(Source texts of formatted documents)
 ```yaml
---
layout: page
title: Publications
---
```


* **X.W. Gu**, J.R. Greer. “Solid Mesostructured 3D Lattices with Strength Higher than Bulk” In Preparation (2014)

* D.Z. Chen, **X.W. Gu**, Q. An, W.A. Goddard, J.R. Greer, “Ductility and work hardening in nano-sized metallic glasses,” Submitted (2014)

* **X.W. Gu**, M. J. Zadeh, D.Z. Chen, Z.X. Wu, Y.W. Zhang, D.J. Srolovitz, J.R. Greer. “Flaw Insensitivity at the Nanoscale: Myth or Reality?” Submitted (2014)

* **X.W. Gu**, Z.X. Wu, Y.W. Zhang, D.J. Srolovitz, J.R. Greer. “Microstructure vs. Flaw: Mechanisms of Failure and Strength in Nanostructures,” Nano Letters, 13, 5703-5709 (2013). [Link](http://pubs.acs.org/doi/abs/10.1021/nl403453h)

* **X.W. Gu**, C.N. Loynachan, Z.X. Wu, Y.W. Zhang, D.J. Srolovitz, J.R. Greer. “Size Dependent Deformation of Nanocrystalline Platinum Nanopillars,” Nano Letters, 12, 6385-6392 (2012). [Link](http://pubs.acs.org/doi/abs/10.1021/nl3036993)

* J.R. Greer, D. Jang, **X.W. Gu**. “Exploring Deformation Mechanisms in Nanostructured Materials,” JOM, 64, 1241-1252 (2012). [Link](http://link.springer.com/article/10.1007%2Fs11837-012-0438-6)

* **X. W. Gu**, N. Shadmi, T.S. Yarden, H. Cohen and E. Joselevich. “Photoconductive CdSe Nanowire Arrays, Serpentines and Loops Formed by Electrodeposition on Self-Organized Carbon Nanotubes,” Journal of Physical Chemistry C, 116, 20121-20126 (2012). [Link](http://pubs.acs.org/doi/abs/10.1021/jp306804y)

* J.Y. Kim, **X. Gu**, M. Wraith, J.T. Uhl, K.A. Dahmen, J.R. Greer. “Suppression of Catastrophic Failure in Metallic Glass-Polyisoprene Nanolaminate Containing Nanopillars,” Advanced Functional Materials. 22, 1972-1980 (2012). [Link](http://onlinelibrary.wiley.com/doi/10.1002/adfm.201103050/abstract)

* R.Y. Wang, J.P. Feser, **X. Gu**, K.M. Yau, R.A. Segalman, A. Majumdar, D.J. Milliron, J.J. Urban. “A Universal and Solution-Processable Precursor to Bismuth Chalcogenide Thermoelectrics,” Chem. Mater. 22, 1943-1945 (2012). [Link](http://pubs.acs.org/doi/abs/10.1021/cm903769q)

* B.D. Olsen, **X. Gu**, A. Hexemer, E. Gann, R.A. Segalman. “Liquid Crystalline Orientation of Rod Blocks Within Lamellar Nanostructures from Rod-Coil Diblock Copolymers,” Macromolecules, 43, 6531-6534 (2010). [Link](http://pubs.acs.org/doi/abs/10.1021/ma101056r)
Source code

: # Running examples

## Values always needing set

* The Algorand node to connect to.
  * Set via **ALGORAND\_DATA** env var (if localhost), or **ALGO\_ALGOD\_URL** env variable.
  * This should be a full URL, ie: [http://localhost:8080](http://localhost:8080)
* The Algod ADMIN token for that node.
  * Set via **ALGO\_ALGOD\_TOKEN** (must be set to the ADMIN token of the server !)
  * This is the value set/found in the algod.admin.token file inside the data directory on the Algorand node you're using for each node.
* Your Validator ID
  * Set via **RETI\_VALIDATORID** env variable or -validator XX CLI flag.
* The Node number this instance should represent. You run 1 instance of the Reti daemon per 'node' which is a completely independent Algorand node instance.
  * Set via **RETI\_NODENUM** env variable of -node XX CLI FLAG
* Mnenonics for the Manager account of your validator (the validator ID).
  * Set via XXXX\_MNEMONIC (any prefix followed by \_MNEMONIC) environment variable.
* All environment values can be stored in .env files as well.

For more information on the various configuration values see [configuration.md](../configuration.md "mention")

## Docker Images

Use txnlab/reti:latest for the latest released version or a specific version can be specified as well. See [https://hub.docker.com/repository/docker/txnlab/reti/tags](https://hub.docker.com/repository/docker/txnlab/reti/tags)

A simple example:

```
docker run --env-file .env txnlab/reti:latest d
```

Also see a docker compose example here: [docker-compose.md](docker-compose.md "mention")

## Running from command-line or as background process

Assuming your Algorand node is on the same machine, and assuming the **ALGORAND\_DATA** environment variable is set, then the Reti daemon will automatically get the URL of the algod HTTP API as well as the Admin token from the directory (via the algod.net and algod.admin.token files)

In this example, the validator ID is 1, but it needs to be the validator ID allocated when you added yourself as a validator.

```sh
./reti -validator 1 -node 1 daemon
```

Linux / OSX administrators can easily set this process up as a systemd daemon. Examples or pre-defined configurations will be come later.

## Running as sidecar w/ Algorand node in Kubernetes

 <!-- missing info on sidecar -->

- _PROBLEM TO WORK ON_
Each record above must be transcribed exactly, and none may be skipped.

- _TASK SOLUTION_
 ```yaml
---
layout: page
title: Publications
---
```


* **X.W. Gu**, J.R. Greer. “Solid Mesostructured 3D Lattices with Strength Higher than Bulk” In Preparation (2014)

* D.Z. Chen, **X.W. Gu**, Q. An, W.A. Goddard, J.R. Greer, “Ductility and work hardening in nano-sized metallic glasses,” Submitted (2014)

* **X.W. Gu**, M. J. Zadeh, D.Z. Chen, Z.X. Wu, Y.W. Zhang, D.J. Srolovitz, J.R. Greer. “Flaw Insensitivity at the Nanoscale: Myth or Reality?” Submitted (2014)

* **X.W. Gu**, Z.X. Wu, Y.W. Zhang, D.J. Srolovitz, J.R. Greer. “Microstructure vs. Flaw: Mechanisms of Failure and Strength in Nanostructures,” Nano Letters, 13, 5703-5709 (2013). [Link](http://pubs.acs.org/doi/abs/10.1021/nl403453h)

* **X.W. Gu**, C.N. Loynachan, Z.X. Wu, Y.W. Zhang, D.J. Srolovitz, J.R. Greer. “Size Dependent Deformation of Nanocrystalline Platinum Nanopillars,” Nano Letters, 12, 6385-6392 (2012). [Link](http://pubs.acs.org/doi/abs/10.1021/nl3036993)

* J.R. Greer, D. Jang, **X.W. Gu**. “Exploring Deformation Mechanisms in Nanostructured Materials,” JOM, 64, 1241-1252 (2012). [Link](http://link.springer.com/article/10.1007%2Fs11837-012-0438-6)

* **X. W. Gu**, N. Shadmi, T.S. Yarden, H. Cohen and E. Joselevich. “Photoconductive CdSe Nanowire Arrays, Serpentines and Loops Formed by Electrodeposition on Self-Organized Carbon Nanotubes,” Journal of Physical Chemistry C, 116, 20121-20126 (2012). [Link](http://pubs.acs.org/doi/abs/10.1021/jp306804y)

* J.Y. Kim, **X. Gu**, M. Wraith, J.T. Uhl, K.A. Dahmen, J.R. Greer. “Suppression of Catastrophic Failure in Metallic Glass-Polyisoprene Nanolaminate Containing Nanopillars,” Advanced Functional Materials. 22, 1972-1980 (2012). [Link](http://onlinelibrary.wiley.com/doi/10.1002/adfm.201103050/abstract)

* R.Y. Wang, J.P. Feser, **X. Gu**, K.M. Yau, R.A. Segalman, A. Majumdar, D.J. Milliron, J.J. Urban. “A Universal and Solution-Processable Precursor to Bismuth Chalcogenide Thermoelectrics,” Chem. Mater. 22, 1943-1945 (2012). [Link](http://pubs.acs.org/doi/abs/10.1021/cm903769q)

* B.D. Olsen, **X. Gu**, A. Hexemer, E. Gann, R.A. Segalman. “Liquid Crystalline Orientation of Rod Blocks Within Lamellar Nanostructures from Rod-Coil Diblock Copolymers,” Macromolecules, 43, 6531-6534 (2010). [Link](http://pubs.acs.org/doi/abs/10.1021/ma101056r)
Source code

: # Running examples

## Values always needing set

* The Algorand node to connect to.
  * Set via **ALGORAND\_DATA** env var (if localhost), or **ALGO\_ALGOD\_URL** env variable.
  * This should be a full URL, ie: [http://localhost:8080](http://localhost:8080)
* The Algod ADMIN token for that node.
  * Set via **ALGO\_ALGOD\_TOKEN** (must be set to the ADMIN token of the server !)
  * This is the value set/found in the algod.admin.token file inside the data directory on the Algorand node you're using for each node.
* Your Validator ID
  * Set via **RETI\_VALIDATORID** env variable or -validator XX CLI flag.
* The Node number this instance should represent. You run 1 instance of the Reti daemon per 'node' which is a completely independent Algorand node instance.
  * Set via **RETI\_NODENUM** env variable of -node XX CLI FLAG
* Mnenonics for the Manager account of your validator (the validator ID).
  * Set via XXXX\_MNEMONIC (any prefix followed by \_MNEMONIC) environment variable.
* All environment values can be stored in .env files as well.

For more information on the various configuration values see [configuration.md](../configuration.md "mention")

## Docker Images

Use txnlab/reti:latest for the latest released version or a specific version can be specified as well. See [https://hub.docker.com/repository/docker/txnlab/reti/tags](https://hub.docker.com/repository/docker/txnlab/reti/tags)

A simple example:

```
docker run --env-file .env txnlab/reti:latest d
```

Also see a docker compose example here: [docker-compose.md](docker-compose.md "mention")

## Running from command-line or as background process

Assuming your Algorand node is on the same machine, and assuming the **ALGORAND\_DATA** environment variable is set, then the Reti daemon will automatically get the URL of the algod HTTP API as well as the Admin token from the directory (via the algod.net and algod.admin.token files)

In this example, the validator ID is 1, but it needs to be the validator ID allocated when you added yourself as a validator.

```sh
./reti -validator 1 -node 1 daemon
```

Linux / OSX administrators can easily set this process up as a systemd daemon. Examples or pre-defined configurations will be come later.

## Running as sidecar w/ Algorand node in Kubernetes

 <!-- missing info on sidecar -->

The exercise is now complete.